The main issue for me in  discharging the orders of injunction is to determine  whether there are no orders in existence having lapsed by operation of the law.  Order 40 rule 4(3) reads,

“In any case where the Court grants an exparte injunction, the     applicant shall within three days from the date of issue of the order, serve the order, the application and pleadings on any party sought to be restrained.

In default of service of any of the documents specified, the injunction shall automatically lapse”.(underline mine)

The  orders were given on  27th May, 2015 and issued on 2nd June,   2015.  They were placed  on the newspapers of 12th June, 2015.

The  applicants' counsel explained that the delay was occasioned by their quoting a wrong O.C.S and police station which error they had to amend before serving the order. From the record, the application to correct the error was filed on 5th June, 2015 and the Orders granted on  8th June, 2015.  The advertisement was thus placed outside the 3 days if we assumed to go by the date of 8th June, 2015 as date of issue.  The applicant has justified  the delay that in the end the defendants were served and no prejudice has been suffered. Unfortunately the rules is silent on whether  or not the compliance with this order is subject to any prejudice suffered by any party.
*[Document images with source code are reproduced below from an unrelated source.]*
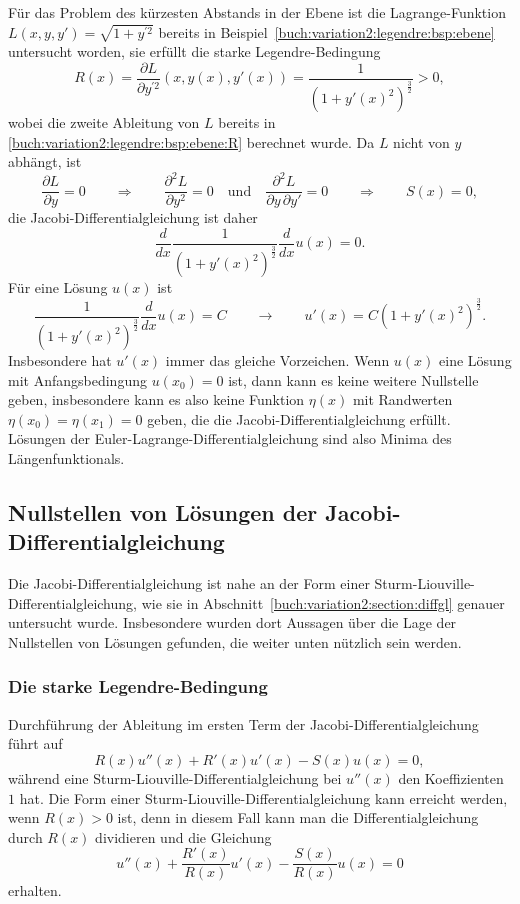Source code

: \begin{beispiel}
Für das Problem des kürzesten Abstands in der Ebene ist
die Lagrange-Funktion $L(x,y,y')=\sqrt{1+y^{\prime 2}}$ bereits
in Beispiel~\ref{buch:variation2:legendre:bsp:ebene}
untersucht worden, sie erfüllt die starke Legendre-Bedingung
\[
R(x)
=
\frac{\partial L}{\partial y^{\prime 2}}(x,y(x),y'(x))
=
\frac{1}{(1+y'(x)^2)^{\frac32}} > 0,
\]
wobei die zweite Ableitung von $L$ bereits in
\eqref{buch:variation2:legendre:bsp:ebene:R}
berechnet wurde.
Da $L$ nicht von $y$ abhängt, ist
\[
\frac{\partial L}{\partial y}=0
\qquad\Rightarrow\qquad
\frac{\partial^2L}{\partial y^2}=0
\quad\text{und}\quad
\frac{\partial^2L}{\partial y\,\partial y'}=0
\qquad\Rightarrow\qquad
S(x)=0,
\]
die Jacobi-Differentialgleichung ist daher
\begin{equation}
\frac{d}{dx} \frac{1}{(1+y'(x)^2)^{\frac32}} \frac{d}{dx} u(x) = 0.
\label{buch:variation2:jacobi:eqn:ebeneQ}
\end{equation}
Für eine Lösung $u(x)$ ist
\[
\frac{1}{(1+y'(x)^2)^{\frac32}}
\frac{d}{dx} u(x) = C
\qquad\rightarrow\qquad
u'(x)
=
C(1+y'(x)^2)^{\frac32}.
\]
Insbesondere hat $u'(x)$ immer das gleiche Vorzeichen.
Wenn $u(x)$ eine Lösung mit Anfangsbedingung $u(x_0)=0$ ist, dann
kann es keine weitere Nullstelle geben, insbesondere kann es
also keine Funktion $\eta(x)$ mit Randwerten $\eta(x_0)=\eta(x_1)=0$
geben, die die Jacobi-Differentialgleichung erfüllt.
Lösungen der Euler-Lagrange-Differentialgleichung sind also Minima
des Längenfunktionals.
\end{beispiel}

%
%
\subsection{Nullstellen von Lösungen der Jacobi-Differentialgleichung
\label{buch:variation2:jacobi:subection:nullstellen}}
Die Jacobi-Differentialgleichung ist nahe an der Form einer
Sturm-Liouville-Differential\-gleichung,
wie sie in Abschnitt~\ref{buch:variation2:section:diffgl} genauer
untersucht wurde.
Insbesondere wurden dort Aussagen über die Lage der Nullstellen von
Lösungen gefunden, die weiter unten nützlich sein werden.

%
%
\subsubsection{Die starke Legendre-Bedingung}
Durchführung der Ableitung im ersten Term der Jacobi-Differentialgleichung
führt auf
\[
R(x) u''(x) + R'(x) u'(x) - S(x) u(x) = 0,
\]
während eine Sturm-Liouville-Differentialgleichung bei $u''(x)$ den
Koeffizienten $1$ hat.
Die Form einer Sturm-Liouville-Differentialgleichung kann erreicht
werden, wenn $R(x)>0$ ist, denn in diesem Fall kann man die
Differentialgleichung durch $R(x)$ dividieren und die Gleichung
\[
u''(x) + \frac{R'(x)}{R(x)} u'(x) -\frac{S(x)}{R(x)} u(x) = 0
\]
erhalten.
The orders of injunction issued ex parte on 27th May,  2015 have in deed lapsed by operation of law as they were not served within the 3days as provided under order 40 rule 4(3).  This is my finding.

In conclusion, I direct the respondents to file their respective replying affidavits to enable the application be heard on its merits.

Ruling signed and delivered at Mombasa this 22nd day of  July, 2015.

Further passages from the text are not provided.